Widowmaker (Mike Bowditch #7)

“What did Russo say to you just now?” I asked. “Tell me what he said.”


“He said I’m going to be famous.” I found myself wanting to slap him again across his smug, triumphant face. Whatever else Logan Dyer was, he was no patsy. He had killed twelve men that I knew of, starting with Adam, and nearly including Mink and me. But I still couldn’t believe he had written that so-called manifesto, couldn’t believe he had planned and executed his vigilante campaign alone. I had to sit down on a snowbank to cool off.

Pulsifer was the last warden to arrive, and he pretended to give me holy hell for my ruined truck. “I am no insurance adjuster, but I would file this one under ‘totaled.’ Don’t be surprised if your rates go through the roof, Bowditch.”

Gary helped me transfer my gear from my truck to his—the stuff that hadn’t been shot full of holes, that is.

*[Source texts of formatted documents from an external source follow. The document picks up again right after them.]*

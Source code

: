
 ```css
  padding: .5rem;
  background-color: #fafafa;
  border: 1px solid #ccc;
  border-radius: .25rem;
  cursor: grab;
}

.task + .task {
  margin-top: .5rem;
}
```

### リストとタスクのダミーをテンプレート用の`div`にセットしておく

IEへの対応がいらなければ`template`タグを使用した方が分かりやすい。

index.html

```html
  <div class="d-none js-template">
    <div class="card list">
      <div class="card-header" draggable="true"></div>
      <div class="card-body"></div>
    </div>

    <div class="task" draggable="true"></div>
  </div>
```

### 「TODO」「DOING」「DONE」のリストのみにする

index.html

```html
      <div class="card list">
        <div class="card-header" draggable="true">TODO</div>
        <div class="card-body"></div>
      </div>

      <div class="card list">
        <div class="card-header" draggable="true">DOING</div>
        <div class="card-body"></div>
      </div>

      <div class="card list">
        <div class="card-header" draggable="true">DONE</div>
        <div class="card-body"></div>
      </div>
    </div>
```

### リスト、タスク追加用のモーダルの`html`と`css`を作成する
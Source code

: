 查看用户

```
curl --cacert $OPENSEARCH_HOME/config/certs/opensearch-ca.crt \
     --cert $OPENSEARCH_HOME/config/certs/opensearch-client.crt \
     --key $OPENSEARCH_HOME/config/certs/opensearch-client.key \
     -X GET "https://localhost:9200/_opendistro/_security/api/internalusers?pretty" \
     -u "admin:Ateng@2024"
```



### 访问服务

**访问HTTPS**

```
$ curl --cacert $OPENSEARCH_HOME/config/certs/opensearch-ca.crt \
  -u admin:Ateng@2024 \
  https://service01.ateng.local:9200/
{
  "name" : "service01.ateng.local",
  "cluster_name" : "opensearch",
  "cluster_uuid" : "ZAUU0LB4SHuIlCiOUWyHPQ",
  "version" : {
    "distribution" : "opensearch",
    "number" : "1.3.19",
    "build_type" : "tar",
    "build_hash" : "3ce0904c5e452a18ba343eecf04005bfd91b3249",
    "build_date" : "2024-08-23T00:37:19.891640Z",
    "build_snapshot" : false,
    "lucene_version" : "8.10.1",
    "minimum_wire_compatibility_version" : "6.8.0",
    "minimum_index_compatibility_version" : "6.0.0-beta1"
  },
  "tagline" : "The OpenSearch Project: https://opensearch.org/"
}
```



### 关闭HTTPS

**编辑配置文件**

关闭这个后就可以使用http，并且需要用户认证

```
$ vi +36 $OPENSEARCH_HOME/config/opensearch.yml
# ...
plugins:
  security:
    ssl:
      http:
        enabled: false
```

“What about these?” he said when we were almost done. He held out my father’s dog tags. In the artificial light of the emergency vehicles I read the stamped words again, as if for the first time:

BOWDITCH

JOHN, M.





004-00-8120


O NEG


NO PREF.

I sucked in my breath.

“What?” asked Pulsifer, narrowing his eyes and sticking out his chin in that foxlike way of his.

“Have you ever heard the expression ‘Blood doesn’t lie’?”

“Yeah. Why?”

I put the dog tags around my neck and tucked them under my T-shirt. I didn’t pause to think about what I was doing or why. The metal felt cold against my chest.

“Maybe I’ll tell you someday.”

*

I stayed with Lauren and Gary Pulsifer again that night. I’d asked Clegg to call me if he got any information out of Dyer, thinking I’d hear from him in the morning. But the detective called even before we’d finished the hot chocolates Lauren had made to warm us both up.

I took the phone into the Pulsifer’s guest room, which was as drafty as ever.

“He confessed to everything,” Clegg said. “As soon as I started back to Farmington, he started talking. He said, ‘Yeah, I killed them all. Langstrom, too. I’m guilty, and that’s all I’m going to say. If you want to know why I did it, read my letter.’”

“His letter?” I said.

“That word struck me as odd, too. I said, ‘Are you referring to your manifesto?’ And he said, ‘Yeah, my manifesto. That letter I wrote. All my reasons for doing it are in there. Read it and you’ll understand why. I’m guilty, and that’s all I’m going to say.’”

“So what were the reasons he supposedly gave in his ‘letter’?”

Clegg answered as if he might have had the document in front of him. “It starts with him having a revelation that he has only a short time to live, and that he decided the best way for him to spend his final days was in dramatic action, taking extreme measures to protect the children of Maine, since the criminal justice system has failed so mightily. He claims this country was founded on vigilantism and the only way ‘to take it back’ is by adopting the methods of our Founding Fathers. It’s quite a lengthy document.”

“That sounds a lot more like Johnny Partridge than it does Logan Dyer. Don’t you think?”

“Speaking for myself, I would say yes. Speaking for the state of Maine, I am not sure it matters.”

“How can it not matter?”

“Because you caught him in the act of trying to kill Nathan Minkowski and yourself. Because every bit of physical evidence we have found so far connects him to the massacre of those men. Because he had means, motive, and opportunity. And because his ‘letter’ tells us exactly why he chose to leave Langstrom’s truck near the SERE school.”

“What reason did he give?

“So that its discovery would gain international attention for his crusade. The navy base is already the preoccupation of conspiracy theorists. He sees himself as the inspirational leader of a vigilante insurrection that will sweep the nation.”

“There’s more to this, Clegg. There has to be.”

“What do you mean?”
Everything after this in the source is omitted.